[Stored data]

━━━

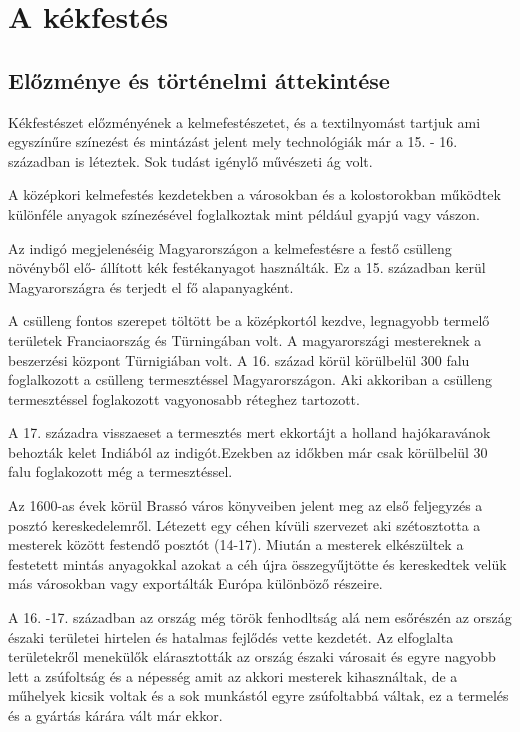 \chapter{A kékfestés}
\section{Előzménye és történelmi áttekintése}
Kékfestészet előzményének a kelmefestészetet, és a textilnyomást tartjuk ami egyszínűre színezést és mintázást jelent mely technológiák már a 15. - 16. században is léteztek. Sok tudást igénylő művészeti ág volt.

A középkori kelmefestés kezdetekben a városokban és a kolostorokban működtek különféle anyagok színezésével foglalkoztak mint például gyapjú vagy vászon. 

Az indigó megjelenéséig Magyarországon a kelmefestésre a festő csülleng növényből elő- állított kék festékanyagot használták. Ez a 15. században  kerül Magyarországra és terjedt el fő alapanyagként.

A csülleng fontos szerepet töltött be a középkortól kezdve, legnagyobb termelő területek Franciaország és Türningában volt. A magyarországi mestereknek a beszerzési központ Türnigiában volt.
A 16. század körül körülbelül 300 falu foglalkozott a csülleng termesztéssel Magyarországon. Aki akkoriban a csülleng termesztéssel foglakozott vagyonosabb réteghez tartozott. 

A 17. századra visszaeset  a termesztés mert ekkortájt a holland hajókaravánok behozták kelet Indiából az indigót.Ezekben az időkben már csak körülbelül 30 falu foglakozott még a termesztéssel.

Az 1600-as évek körül Brassó város könyveiben jelent meg az első feljegyzés a posztó kereskedelemről.
Létezett egy céhen kívüli szervezet aki szétosztotta  a mesterek között festendő posztót \cite{domonkos1981magyarorszagi}(14-17).
Miután a mesterek elkészültek a festetett mintás anyagokkal azokat a céh újra összegyűjtötte és kereskedtek  velük más városokban vagy exportálták Európa különböző részeire.

A 16. -17. században az ország még török fenhodltság alá nem esőrészén az ország északi területei hirtelen és hatalmas fejlődés vette kezdetét.
Az elfoglalta területekről menekülők elárasztották az ország északi városait és egyre nagyobb lett a zsúfoltság és a népesség amit az akkori mesterek kihasználtak, de a műhelyek kicsik voltak és a sok munkástól egyre zsúfoltabbá váltak, ez a termelés és a gyártás kárára vált már ekkor.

━━━

Could you transcribe the entries above word for word, from the line with "Kékfestészet előzményének a" down to the line with "A csülleng fontos", keeping both?

Kékfestészet előzményének a kelmefestészetet, és a textilnyomást tartjuk ami egyszínűre színezést és mintázást jelent mely technológiák már a 15. - 16. században is léteztek. Sok tudást igénylő művészeti ág volt.

A középkori kelmefestés kezdetekben a városokban és a kolostorokban működtek különféle anyagok színezésével foglalkoztak mint például gyapjú vagy vászon. 

Az indigó megjelenéséig Magyarországon a kelmefestésre a festő csülleng növényből elő- állított kék festékanyagot használták. Ez a 15. században  kerül Magyarországra és terjedt el fő alapanyagként.

A csülleng fontos szerepet töltött be a középkortól kezdve, legnagyobb termelő területek Franciaország és Türningában volt. A magyarországi mestereknek a beszerzési központ Türnigiában volt.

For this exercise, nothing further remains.